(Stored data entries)

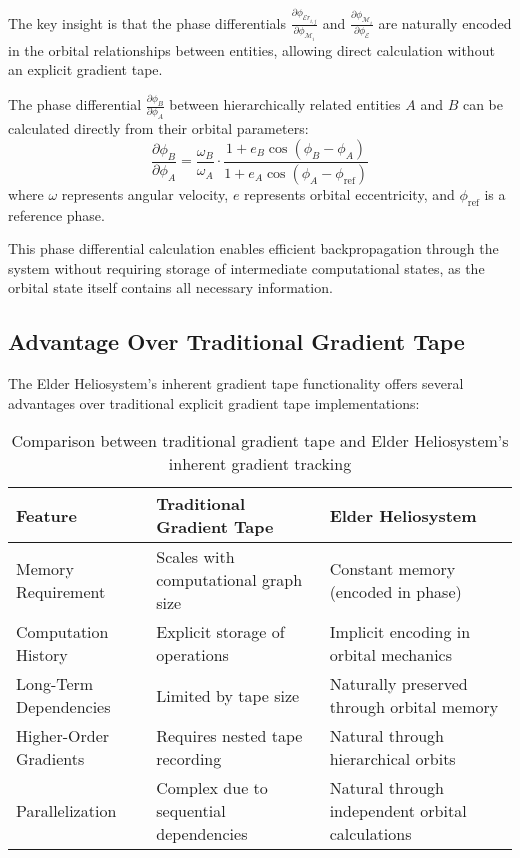 The key insight is that the phase differentials $\frac{\partial \phi_{\mathcal{E}r_{i,j}}}{\partial \phi_{\mathcal{M}_i}}$ and $\frac{\partial \phi_{\mathcal{M}_i}}{\partial \phi_{\mathcal{E}}}$ are naturally encoded in the orbital relationships between entities, allowing direct calculation without an explicit gradient tape.

\begin{theorem}
The phase differential $\frac{\partial \phi_B}{\partial \phi_A}$ between hierarchically related entities $A$ and $B$ can be calculated directly from their orbital parameters:
\begin{equation}
\frac{\partial \phi_B}{\partial \phi_A} = \frac{\omega_B}{\omega_A} \cdot \frac{1 + e_B \cos(\phi_B - \phi_A)}{1 + e_A \cos(\phi_A - \phi_{\text{ref}})}
\end{equation}
where $\omega$ represents angular velocity, $e$ represents orbital eccentricity, and $\phi_{\text{ref}}$ is a reference phase.
\end{theorem}

This phase differential calculation enables efficient backpropagation through the system without requiring storage of intermediate computational states, as the orbital state itself contains all necessary information.

\subsection{Advantage Over Traditional Gradient Tape}

The Elder Heliosystem's inherent gradient tape functionality offers several advantages over traditional explicit gradient tape implementations:

\begin{table}[h]
\centering
\begin{tabular}{|p{4cm}|p{5cm}|p{5cm}|}
\hline
\textbf{Feature} & \textbf{Traditional Gradient Tape} & \textbf{Elder Heliosystem} \\
\hline
Memory Requirement & Scales with computational graph size & Constant memory (encoded in phase) \\
\hline
Computation History & Explicit storage of operations & Implicit encoding in orbital mechanics \\
\hline
Long-Term Dependencies & Limited by tape size & Naturally preserved through orbital memory \\
\hline
Higher-Order Gradients & Requires nested tape recording & Natural through hierarchical orbits \\
\hline
Parallelization & Complex due to sequential dependencies & Natural through independent orbital calculations \\
\hline
\end{tabular}
\caption{Comparison between traditional gradient tape and Elder Heliosystem's inherent gradient tracking}
\label{tab:gradient_tape_comparison}
\end{table}

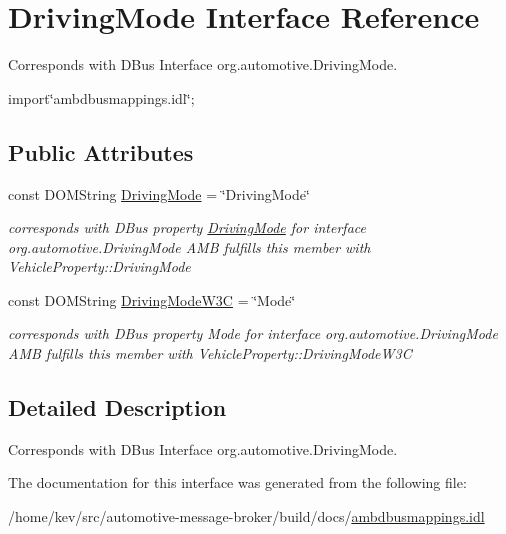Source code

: \hypertarget{interfaceDrivingMode}{\section{Driving\+Mode Interface Reference}
\label{interfaceDrivingMode}
}


Corresponds with D\+Bus Interface org.\+automotive.\+Driving\+Mode.  




{\ttfamily import\char`\"{}ambdbusmappings.\+idl\char`\"{};}

\subsection*{Public Attributes}
\begin{DoxyCompactItemize}
\item 
\hypertarget{interfaceDrivingMode_a24f15f8a246ed0a61ad08ea4f6128865}{const D\+O\+M\+String \hyperlink{interfaceDrivingMode_a24f15f8a246ed0a61ad08ea4f6128865}{Driving\+Mode} = \char`\"{}Driving\+Mode\char`\"{}}\label{interfaceDrivingMode_a24f15f8a246ed0a61ad08ea4f6128865}

\begin{DoxyCompactList}\small\item\em corresponds with D\+Bus property \hyperlink{interfaceDrivingMode}{Driving\+Mode} for interface org.\+automotive.\+Driving\+Mode A\+M\+B fulfills this member with Vehicle\+Property\+::\+Driving\+Mode \end{DoxyCompactList}\item 
\hypertarget{interfaceDrivingMode_a9f051930937ada5b864954ad306a6506}{const D\+O\+M\+String \hyperlink{interfaceDrivingMode_a9f051930937ada5b864954ad306a6506}{Driving\+Mode\+W3\+C} = \char`\"{}Mode\char`\"{}}\label{interfaceDrivingMode_a9f051930937ada5b864954ad306a6506}

\begin{DoxyCompactList}\small\item\em corresponds with D\+Bus property Mode for interface org.\+automotive.\+Driving\+Mode A\+M\+B fulfills this member with Vehicle\+Property\+::\+Driving\+Mode\+W3\+C \end{DoxyCompactList}\end{DoxyCompactItemize}


\subsection{Detailed Description}
Corresponds with D\+Bus Interface org.\+automotive.\+Driving\+Mode. 

The documentation for this interface was generated from the following file\+:\begin{DoxyCompactItemize}
\item 
/home/kev/src/automotive-\/message-\/broker/build/docs/\hyperlink{ambdbusmappings_8idl}{ambdbusmappings.\+idl}\end{DoxyCompactItemize}
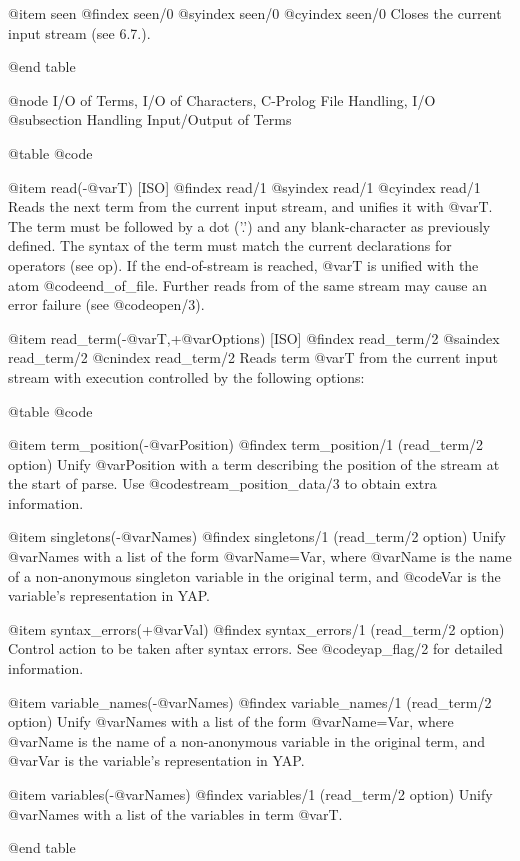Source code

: {{{{{{@item seen
@findex seen/0
@syindex seen/0
@cyindex seen/0
Closes the current input stream (see 6.7.).

@end table

@node I/O of Terms, I/O of Characters, C-Prolog File Handling, I/O
@subsection Handling Input/Output of Terms

@table @code

@item read(-@var{T}) [ISO]
@findex read/1
@syindex read/1
@cyindex read/1
Reads the next term from the current input stream, and unifies it with
@var{T}. The term must be followed by a dot ('.') and any blank-character
as previously defined. The syntax of the term must match the current
declarations for operators (see op). If the end-of-stream is reached, 
@var{T} is unified with the atom @code{end_of_file}. Further reads from of 
the same stream may cause an error failure (see @code{open/3}).

@item read_term(-@var{T},+@var{Options}) [ISO]
@findex read_term/2
@saindex read_term/2
@cnindex read_term/2
Reads term @var{T} from the current input stream with execution
controlled by the following options:

@table @code

@item  term_position(-@var{Position})
@findex term_position/1 (read_term/2 option)
Unify @var{Position} with a term describing the position of the stream
at the start of parse. Use @code{stream_position_data/3} to obtain extra
information.

@item  singletons(-@var{Names})
@findex singletons/1 (read_term/2 option)
Unify @var{Names} with a list of the form @var{Name=Var}, where
@var{Name} is the name of a non-anonymous singleton variable in the
original term, and @code{Var} is the variable's representation in
YAP.

@item  syntax_errors(+@var{Val})
@findex syntax_errors/1 (read_term/2 option)
Control action to be taken after syntax errors. See @code{yap_flag/2}
for detailed information.

@item  variable_names(-@var{Names})
@findex variable_names/1 (read_term/2 option)
Unify @var{Names} with a list of the form @var{Name=Var}, where @var{Name} is
the name of a non-anonymous variable in the original term, and @var{Var}
is the variable's representation in YAP.

@item  variables(-@var{Names})
@findex variables/1 (read_term/2 option)
Unify @var{Names} with a list of the variables in term @var{T}.

@end table

}}}}}}
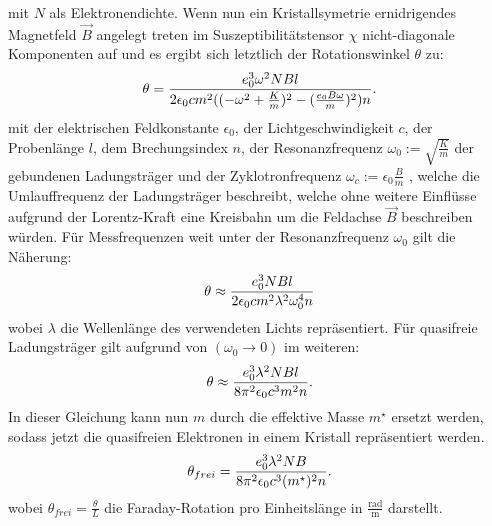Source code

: mit $N$ als Elektronendichte. Wenn nun ein Kristallsymetrie ernidrigendes Magnetfeld $\vec{B}$ angelegt treten im Suszeptibilitätstensor
$\chi$ nicht-diagonale Komponenten auf und es ergibt sich letztlich der Rotationswinkel $\theta$ zu:
\begin{equation*}
  \theta = \frac{e_0^3 \omega^2 NBl}{2\epsilon_0 cm^2((-\omega^2+\frac{K}{m})^2-(\frac{e_0B\omega}{m})^2)n}.\\
\end{equation*}
mit der elektrischen Feldkonstante $\epsilon_0$, der Lichtgeschwindigkeit $c$, der Probenlänge $l$, dem
Brechungsindex $n$, der Resonanzfrequenz $\omega_0:= \sqrt{\frac{K}{m}}$ der gebundenen Ladungsträger
und der Zyklotronfrequenz $\omega_c:=\epsilon_0\frac{B}{m}$ , welche die Umlauffrequenz der Ladungsträger
beschreibt, welche ohne weitere Einflüsse aufgrund der Lorentz-Kraft eine Kreisbahn um
die Feldachse $\vec{B}$ beschreiben würden. Für Messfrequenzen weit unter der Resonanzfrequenz
$\omega_0$ gilt die Näherung:
\begin{equation}
\label{eq:nichtfrei}
  \theta \approx \frac{e_0^3 NBl}{2\epsilon_0cm^2\lambda^2\omega_0^4n}\\
\end{equation}
wobei $\lambda$ die Wellenlänge des verwendeten Lichts repräsentiert. Für quasifreie Ladungsträger gilt aufgrund von $(\omega_0\rightarrow 0)$ im weiteren:
\begin{equation*}
  \theta \approx \frac{e_0^3\lambda^2NBl}{8\pi^2\epsilon_0c^3m^2n}.\\
\end{equation*}
In dieser Gleichung kann nun $m$ durch die effektive Masse $m^{\star}$ ersetzt werden, sodass jetzt  die quasifreien Elektronen in einem Kristall repräsentiert werden.
\begin{equation}
  \label{eq:thetafrei}
  \theta_{frei}=\frac{e_0^3\lambda^2NB}{8\pi^2\epsilon_0c^3(m^{\star})^2n}.\\
\end{equation}
wobei $\theta_{frei}=\frac{\theta}{L}$ die Faraday-Rotation pro Einheitslänge in $\frac{\mathrm{rad}}{\mathrm{m}}$ darstellt.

__WHAT IS NEEDED__: Copy out exactly the lines above beginning with the line that contains "is the variable's representation in YAP." and finishing with the line that contains "und der Zyklotronfrequenz", including both; leave the pictures out.

__TASK RESPONSE__:
is the variable's representation in YAP.

@item  variables(-@var{Names})
@findex variables/1 (read_term/2 option)
Unify @var{Names} with a list of the variables in term @var{T}.

@end table

}}}}}}
Source code

: mit $N$ als Elektronendichte. Wenn nun ein Kristallsymetrie ernidrigendes Magnetfeld $\vec{B}$ angelegt treten im Suszeptibilitätstensor
$\chi$ nicht-diagonale Komponenten auf und es ergibt sich letztlich der Rotationswinkel $\theta$ zu:
\begin{equation*}
  \theta = \frac{e_0^3 \omega^2 NBl}{2\epsilon_0 cm^2((-\omega^2+\frac{K}{m})^2-(\frac{e_0B\omega}{m})^2)n}.\\
\end{equation*}
mit der elektrischen Feldkonstante $\epsilon_0$, der Lichtgeschwindigkeit $c$, der Probenlänge $l$, dem
Brechungsindex $n$, der Resonanzfrequenz $\omega_0:= \sqrt{\frac{K}{m}}$ der gebundenen Ladungsträger
und der Zyklotronfrequenz $\omega_c:=\epsilon_0\frac{B}{m}$ , welche die Umlauffrequenz der Ladungsträger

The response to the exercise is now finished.